Fifty years ago today, Mississippi civil rights leader Medgar Evers was gunned down outside his home in Jackson because of his non-violent efforts  to end racial injustice.  On this "International Day of Rememberance", many around the state and country alike take a look at his lasting legacy.

 In late 1954 Medgar Evers' was named the NAACP's first field secretary for Mississippi. In this position, he helped organize boycotts and set up new local chapters of the NAACP. It was Evers’ civil rights leadership and investigative work that made him a target of white supremacists. 

 Just after midnight on June 12, 1963, Evers was gunned down in the driveway of his Jackson home. Mable Pittman lived next door and vividly remembers the events of that night.



 "The shot rang out, each one of my children was in his or her bedroom, but they jumped up and ran into our bedroom," Pittman describes.  "We heard Myrlie's screams and the children's screams and they pulled a mattress off of one of the kids' bunk beds and put it in the back of a neighbor's station wagon and I think he died on the way to the hospital."  

 Evers was shot in the  back with a bullet fired from an Enfield 1917 rifle. His widow, Myrlie Evers-Williams talks about the night when her husband was killed in his own driveway.

 "Rushing to the door, I found this man who was strong enough to endure being shot in the back and his chest being blown away and all I could do was scream because the night before, we had talked about this very thing happening, and I asked what else can I do to help and he said, 'You're doing it all, just take care of my children,'" says Evers-Williams.  

 Clarion Ledger reporter, Jerry Mitchell has won two George Polk awards and a MacArthur genius grant for his investigative civil rights coverage.   He says  it was Evers  appearance on television where he spoke words like these  that helped set the stage for his assassination.

Listen below as Shirley Bailey-Johnson speaks about her childhood working alongside Medgar Evers.



 That night through the power of television Evers made several requests including the hiring of African American school crossing guards and African American police to patrol black neighborhoods. Reporter Jerry Mitchell says Jackson city leaders were angered not only by his demands but also that the FCC had allowed Evers, a black man, to address the public on T.V.

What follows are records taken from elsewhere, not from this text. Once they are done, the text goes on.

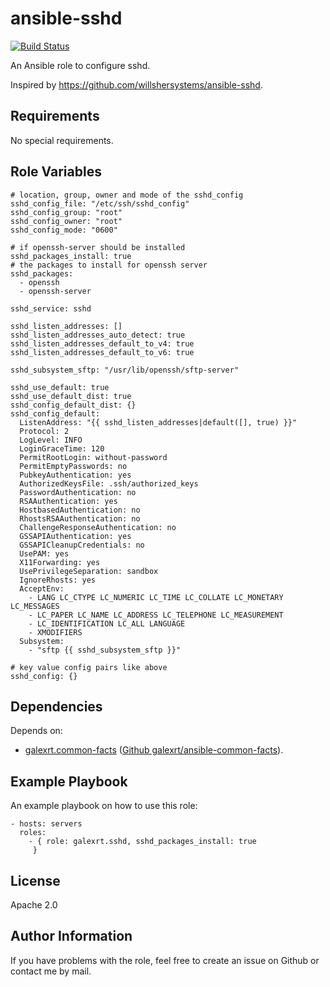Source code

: ansible-sshd
============

[![Build Status](https://travis-ci.org/galexrt/ansible-sshd.svg?branch=master)](https://travis-ci.org/galexrt/ansible-sshd)

An Ansible role to configure sshd.

Inspired by https://github.com/willshersystems/ansible-sshd.

Requirements
------------

No special requirements.

Role Variables
--------------

```
# location, group, owner and mode of the sshd_config
sshd_config_file: "/etc/ssh/sshd_config"
sshd_config_group: "root"
sshd_config_owner: "root"
sshd_config_mode: "0600"

# if openssh-server should be installed
sshd_packages_install: true
# the packages to install for openssh server
sshd_packages:
  - openssh
  - openssh-server

sshd_service: sshd

sshd_listen_addresses: []
sshd_listen_addresses_auto_detect: true
sshd_listen_addresses_default_to_v4: true
sshd_listen_addresses_default_to_v6: true

sshd_subsystem_sftp: "/usr/lib/openssh/sftp-server"

sshd_use_default: true
sshd_use_default_dist: true
sshd_config_default_dist: {}
sshd_config_default:
  ListenAddress: "{{ sshd_listen_addresses|default([], true) }}"
  Protocol: 2
  LogLevel: INFO
  LoginGraceTime: 120
  PermitRootLogin: without-password
  PermitEmptyPasswords: no
  PubkeyAuthentication: yes
  AuthorizedKeysFile: .ssh/authorized_keys
  PasswordAuthentication: no
  RSAAuthentication: yes
  HostbasedAuthentication: no
  RhostsRSAAuthentication: no
  ChallengeResponseAuthentication: no
  GSSAPIAuthentication: yes
  GSSAPICleanupCredentials: no
  UsePAM: yes
  X11Forwarding: yes
  UsePrivilegeSeparation: sandbox
  IgnoreRhosts: yes
  AcceptEnv:
    - LANG LC_CTYPE LC_NUMERIC LC_TIME LC_COLLATE LC_MONETARY LC_MESSAGES
    - LC_PAPER LC_NAME LC_ADDRESS LC_TELEPHONE LC_MEASUREMENT
    - LC_IDENTIFICATION LC_ALL LANGUAGE
    - XMODIFIERS
  Subsystem:
    - "sftp {{ sshd_subsystem_sftp }}"

# key value config pairs like above
sshd_config: {}
```

Dependencies
------------

Depends on:
* [galexrt.common-facts](https://galaxy.ansible.com/galexrt/common-facts/) ([Github galexrt/ansible-common-facts](https://github.com/galexrt/ansible-common-facts)).

Example Playbook
----------------

An example playbook on how to use this role:
```
- hosts: servers
  roles:
    - { role: galexrt.sshd, sshd_packages_install: true
     }
```

License
-------

Apache 2.0

Author Information
------------------

If you have problems with the role, feel free to create an issue on Github or contact me by mail.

 "The mayor of Jackson, Allen Thompson had gotten up and basically criticized African-Americans for making these demands and Medgar Evers had responded and his response was real fascinating because you could really sense that he was really trying to reach out to the White community.  I think the White supremacists thought, 'Hey, if we kill Medgar Evers, the movement will die,'" says Mitchell.

 But the movement didn't die. Mitchell says today's Mississippi represents extraordinary change for a state once known for its lynching's.

 "The police force that was once all White, is now mostly African-American, city hall in Jackson, which was built by slaves, is now inhabited by an African-American mayor, you have Mississippi itself, there were very few African-Americans registered to vote back in 1963, they weren't allowed to register to vote or vote at all and now we have more Black elected officials than any other state," says Mitchell. 

 Mississippi is a different state now . But it took 30 years for a Mississippi jury to convict white supremacist  Byron De La Beckwith for Evers' assassination.  Evers, widow, Myrlie Evers-Williams recently saw the rifle that killed her husband in an exhibition in downtown Jackson, and said it filled her with anguish.  However, she says she has come to realize what her husband’s work has meant to the civil rights struggle. 

 "I have to keep reminding myself that so many positive things have happened since Medgar's death and because of Medgar's death and he did not believe in hatred of any kind, coming from either side," explains Evers-Williams.  "I'm just reminded there's still so much to be done and what a wonderful human being he was knowing full well that his life was going to be taken because he believed in justice and equality and he worked toward that end."

 A statue honoring Medgar Evers will be unveiled tomorrow on the campus of Alcorn State University.